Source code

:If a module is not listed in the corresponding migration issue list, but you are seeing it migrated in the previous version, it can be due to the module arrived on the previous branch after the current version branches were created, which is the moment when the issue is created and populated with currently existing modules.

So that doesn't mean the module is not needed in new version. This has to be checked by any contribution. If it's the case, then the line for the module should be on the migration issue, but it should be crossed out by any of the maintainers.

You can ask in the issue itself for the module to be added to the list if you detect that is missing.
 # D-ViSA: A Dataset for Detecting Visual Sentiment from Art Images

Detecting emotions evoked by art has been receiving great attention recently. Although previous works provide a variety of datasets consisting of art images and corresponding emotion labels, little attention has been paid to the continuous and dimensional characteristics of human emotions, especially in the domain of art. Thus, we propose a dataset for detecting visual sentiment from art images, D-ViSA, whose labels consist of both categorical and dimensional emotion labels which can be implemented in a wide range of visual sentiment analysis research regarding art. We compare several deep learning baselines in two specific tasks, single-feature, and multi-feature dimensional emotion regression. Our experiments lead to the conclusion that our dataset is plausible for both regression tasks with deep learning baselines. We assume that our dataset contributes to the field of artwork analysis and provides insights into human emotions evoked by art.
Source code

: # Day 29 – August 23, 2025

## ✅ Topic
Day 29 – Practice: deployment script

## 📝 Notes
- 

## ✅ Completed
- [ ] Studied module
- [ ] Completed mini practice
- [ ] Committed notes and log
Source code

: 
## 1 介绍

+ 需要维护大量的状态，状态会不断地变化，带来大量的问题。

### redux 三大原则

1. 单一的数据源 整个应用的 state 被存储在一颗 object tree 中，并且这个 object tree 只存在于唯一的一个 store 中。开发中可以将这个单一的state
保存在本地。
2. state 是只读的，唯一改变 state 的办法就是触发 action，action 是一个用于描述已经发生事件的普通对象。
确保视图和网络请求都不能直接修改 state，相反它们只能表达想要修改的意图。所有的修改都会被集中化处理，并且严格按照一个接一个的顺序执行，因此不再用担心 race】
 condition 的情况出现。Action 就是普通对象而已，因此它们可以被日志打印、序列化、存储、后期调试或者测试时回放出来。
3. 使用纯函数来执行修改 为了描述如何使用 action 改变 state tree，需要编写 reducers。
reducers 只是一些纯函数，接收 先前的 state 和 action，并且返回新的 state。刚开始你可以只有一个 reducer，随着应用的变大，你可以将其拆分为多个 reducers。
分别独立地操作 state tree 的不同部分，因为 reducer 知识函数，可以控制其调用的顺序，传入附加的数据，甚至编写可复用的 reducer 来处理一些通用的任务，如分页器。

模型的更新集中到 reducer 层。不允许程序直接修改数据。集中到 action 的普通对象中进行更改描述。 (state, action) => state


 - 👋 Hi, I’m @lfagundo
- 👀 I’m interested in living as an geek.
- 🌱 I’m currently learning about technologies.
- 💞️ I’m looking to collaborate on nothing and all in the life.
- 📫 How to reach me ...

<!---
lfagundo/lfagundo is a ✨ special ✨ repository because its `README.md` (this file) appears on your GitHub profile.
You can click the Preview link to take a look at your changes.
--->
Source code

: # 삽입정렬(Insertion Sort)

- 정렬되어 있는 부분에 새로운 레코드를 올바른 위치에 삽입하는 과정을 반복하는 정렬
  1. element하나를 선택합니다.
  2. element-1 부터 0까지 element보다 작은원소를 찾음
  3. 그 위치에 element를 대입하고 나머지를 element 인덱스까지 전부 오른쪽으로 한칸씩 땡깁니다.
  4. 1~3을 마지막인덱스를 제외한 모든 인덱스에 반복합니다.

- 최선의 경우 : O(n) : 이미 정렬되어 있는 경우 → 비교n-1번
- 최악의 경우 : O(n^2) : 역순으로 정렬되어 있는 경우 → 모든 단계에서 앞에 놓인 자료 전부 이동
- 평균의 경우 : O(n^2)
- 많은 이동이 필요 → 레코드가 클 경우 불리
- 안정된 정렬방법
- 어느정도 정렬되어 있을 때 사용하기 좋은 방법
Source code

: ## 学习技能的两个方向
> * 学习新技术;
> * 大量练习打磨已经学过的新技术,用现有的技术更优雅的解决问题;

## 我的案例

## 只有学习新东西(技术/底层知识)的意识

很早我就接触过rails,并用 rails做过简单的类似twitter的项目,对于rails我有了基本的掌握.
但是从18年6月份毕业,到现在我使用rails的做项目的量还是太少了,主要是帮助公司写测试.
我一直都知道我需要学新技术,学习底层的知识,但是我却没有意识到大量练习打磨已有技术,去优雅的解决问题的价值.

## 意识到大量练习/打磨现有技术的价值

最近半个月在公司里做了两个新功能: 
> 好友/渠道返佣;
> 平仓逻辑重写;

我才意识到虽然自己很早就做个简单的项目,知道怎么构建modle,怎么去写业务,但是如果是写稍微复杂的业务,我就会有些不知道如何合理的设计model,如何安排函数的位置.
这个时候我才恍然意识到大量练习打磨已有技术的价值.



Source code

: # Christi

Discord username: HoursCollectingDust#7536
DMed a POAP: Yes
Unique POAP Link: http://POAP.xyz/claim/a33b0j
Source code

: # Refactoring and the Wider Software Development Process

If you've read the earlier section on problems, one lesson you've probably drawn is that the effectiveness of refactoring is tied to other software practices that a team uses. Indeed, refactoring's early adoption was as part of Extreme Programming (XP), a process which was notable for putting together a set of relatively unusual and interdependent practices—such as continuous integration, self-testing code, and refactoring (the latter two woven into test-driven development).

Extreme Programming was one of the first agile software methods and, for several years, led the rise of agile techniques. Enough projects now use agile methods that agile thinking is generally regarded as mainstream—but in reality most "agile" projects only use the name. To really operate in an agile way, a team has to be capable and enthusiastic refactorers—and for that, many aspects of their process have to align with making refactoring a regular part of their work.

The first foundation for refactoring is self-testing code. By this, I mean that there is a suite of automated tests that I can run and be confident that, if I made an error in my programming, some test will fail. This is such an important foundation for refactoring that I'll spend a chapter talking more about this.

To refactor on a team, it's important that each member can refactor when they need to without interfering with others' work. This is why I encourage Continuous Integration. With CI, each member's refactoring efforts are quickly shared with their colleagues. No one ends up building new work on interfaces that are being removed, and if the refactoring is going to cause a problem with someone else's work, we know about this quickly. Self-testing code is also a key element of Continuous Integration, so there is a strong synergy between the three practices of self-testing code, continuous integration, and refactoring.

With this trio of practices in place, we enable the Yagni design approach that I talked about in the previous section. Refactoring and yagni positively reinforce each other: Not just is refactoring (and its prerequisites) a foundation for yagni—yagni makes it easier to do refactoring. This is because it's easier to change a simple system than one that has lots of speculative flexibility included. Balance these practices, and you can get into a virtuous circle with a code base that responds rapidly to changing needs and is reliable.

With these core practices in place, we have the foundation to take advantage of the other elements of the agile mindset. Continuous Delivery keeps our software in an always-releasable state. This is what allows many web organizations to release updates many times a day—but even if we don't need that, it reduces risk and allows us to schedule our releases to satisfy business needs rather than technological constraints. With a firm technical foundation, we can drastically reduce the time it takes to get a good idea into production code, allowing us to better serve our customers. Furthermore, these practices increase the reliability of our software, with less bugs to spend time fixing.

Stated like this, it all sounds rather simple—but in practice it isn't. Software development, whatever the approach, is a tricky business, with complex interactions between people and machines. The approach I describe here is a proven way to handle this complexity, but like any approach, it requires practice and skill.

PROBLEM DESCRIPTION: Read through the entries, then copy every line where the string "Completed" is found.

WRITTEN SOLUTION:
## ✅ Completed
- [ ] Completed mini practice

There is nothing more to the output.